■ Task description
Exactly as they appear below, repeat the lines from the one with "- Add support" through the one with "- Improve transform", and no others.

■ Provided records
++++++++
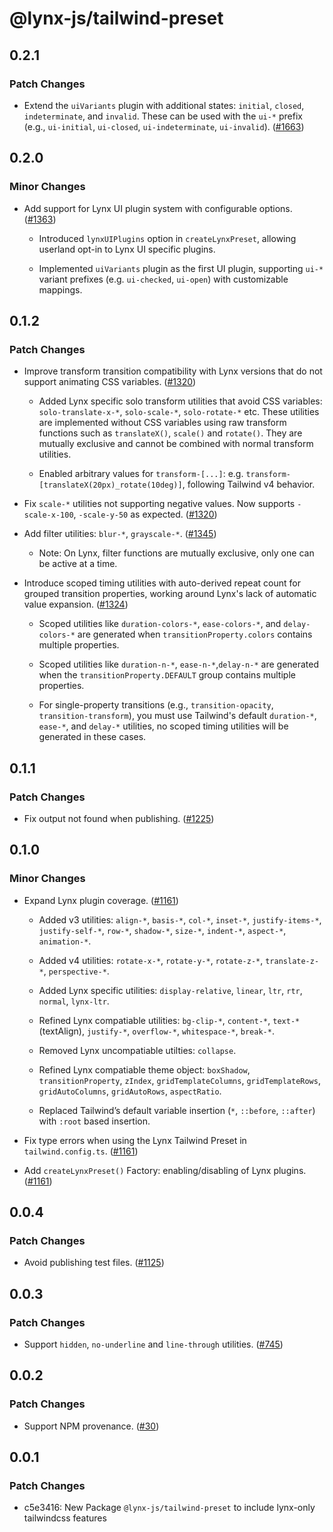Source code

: # @lynx-js/tailwind-preset

## 0.2.1

### Patch Changes

- Extend the `uiVariants` plugin with additional states: `initial`, `closed`, `indeterminate`, and `invalid`. These can be used with the `ui-*` prefix (e.g., `ui-initial`, `ui-closed`, `ui-indeterminate`, `ui-invalid`). ([#1663](https://github.com/lynx-family/lynx-stack/pull/1663))

## 0.2.0

### Minor Changes

- Add support for Lynx UI plugin system with configurable options. ([#1363](https://github.com/lynx-family/lynx-stack/pull/1363))

  - Introduced `lynxUIPlugins` option in `createLynxPreset`, allowing userland opt-in to Lynx UI specific plugins.

  - Implemented `uiVariants` plugin as the first UI plugin, supporting `ui-*` variant prefixes (e.g. `ui-checked`, `ui-open`) with customizable mappings.

## 0.1.2

### Patch Changes

- Improve transform transition compatibility with Lynx versions that do not support animating CSS variables. ([#1320](https://github.com/lynx-family/lynx-stack/pull/1320))

  - Added Lynx specific solo transform utilities that avoid CSS variables: `solo-translate-x-*`, `solo-scale-*`, `solo-rotate-*` etc. These utilities are implemented without CSS variables using raw transform functions such as `translateX()`, `scale()` and `rotate()`. They are mutually exclusive and cannot be combined with normal transform utilities.

  - Enabled arbitrary values for `transform-[...]`: e.g. `transform-[translateX(20px)_rotate(10deg)]`, following Tailwind v4 behavior.

- Fix `scale-*` utilities not supporting negative values. Now supports `-scale-x-100`, `-scale-y-50` as expected. ([#1320](https://github.com/lynx-family/lynx-stack/pull/1320))

- Add filter utilities: `blur-*`, `grayscale-*`. ([#1345](https://github.com/lynx-family/lynx-stack/pull/1345))

  - Note: On Lynx, filter functions are mutually exclusive, only one can be active at a time.

- Introduce scoped timing utilities with auto-derived repeat count for grouped transition properties, working around Lynx's lack of automatic value expansion. ([#1324](https://github.com/lynx-family/lynx-stack/pull/1324))

  - Scoped utilities like `duration-colors-*`, `ease-colors-*`, and `delay-colors-*` are generated when `transitionProperty.colors` contains multiple properties.

  - Scoped utilities like `duration-n-*`, `ease-n-*`,`delay-n-*` are generated when the `transitionProperty.DEFAULT` group contains multiple properties.

  - For single-property transitions (e.g., `transition-opacity`, `transition-transform`), you must use Tailwind's default `duration-*`, `ease-*`, and `delay-*` utilities, no scoped timing utilities will be generated in these cases.

## 0.1.1

### Patch Changes

- Fix output not found when publishing. ([#1225](https://github.com/lynx-family/lynx-stack/pull/1225))

## 0.1.0

### Minor Changes

- Expand Lynx plugin coverage. ([#1161](https://github.com/lynx-family/lynx-stack/pull/1161))

  - Added v3 utilities: `align-*`, `basis-*`, `col-*`, `inset-*`, `justify-items-*`, `justify-self-*`, `row-*`, `shadow-*`, `size-*`, `indent-*`, `aspect-*`, `animation-*`.

  - Added v4 utilities: `rotate-x-*`, `rotate-y-*`, `rotate-z-*`, `translate-z-*`, `perspective-*`.

  - Added Lynx specific utilities: `display-relative`, `linear`, `ltr`, `rtr`, `normal`, `lynx-ltr`.

  - Refined Lynx compatiable utilities: `bg-clip-*`, `content-*`, `text-*`(textAlign), `justify-*`, `overflow-*`, `whitespace-*`, `break-*`.

  - Removed Lynx uncompatiable utilties: `collapse`.

  - Refined Lynx compatiable theme object: `boxShadow`, `transitionProperty`, `zIndex`, `gridTemplateColumns`, `gridTemplateRows`, `gridAutoColumns`, `gridAutoRows`, `aspectRatio`.

  - Replaced Tailwind’s default variable insertion (`*`, `::before`, `::after`) with `:root` based insertion.

- Fix type errors when using the Lynx Tailwind Preset in `tailwind.config.ts`. ([#1161](https://github.com/lynx-family/lynx-stack/pull/1161))

- Add `createLynxPreset()` Factory: enabling/disabling of Lynx plugins. ([#1161](https://github.com/lynx-family/lynx-stack/pull/1161))

## 0.0.4

### Patch Changes

- Avoid publishing test files. ([#1125](https://github.com/lynx-family/lynx-stack/pull/1125))

## 0.0.3

### Patch Changes

- Support `hidden`, `no-underline` and `line-through` utilities. ([#745](https://github.com/lynx-family/lynx-stack/pull/745))

## 0.0.2

### Patch Changes

- Support NPM provenance. ([#30](https://github.com/lynx-family/lynx-stack/pull/30))

## 0.0.1

### Patch Changes

- c5e3416: New Package `@lynx-js/tailwind-preset` to include lynx-only tailwindcss features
++++++++
■ Solution to the problem
- Add support for Lynx UI plugin system with configurable options. ([#1363](https://github.com/lynx-family/lynx-stack/pull/1363))

  - Introduced `lynxUIPlugins` option in `createLynxPreset`, allowing userland opt-in to Lynx UI specific plugins.

  - Implemented `uiVariants` plugin as the first UI plugin, supporting `ui-*` variant prefixes (e.g. `ui-checked`, `ui-open`) with customizable mappings.

## 0.1.2

### Patch Changes

- Improve transform transition compatibility with Lynx versions that do not support animating CSS variables. ([#1320](https://github.com/lynx-family/lynx-stack/pull/1320))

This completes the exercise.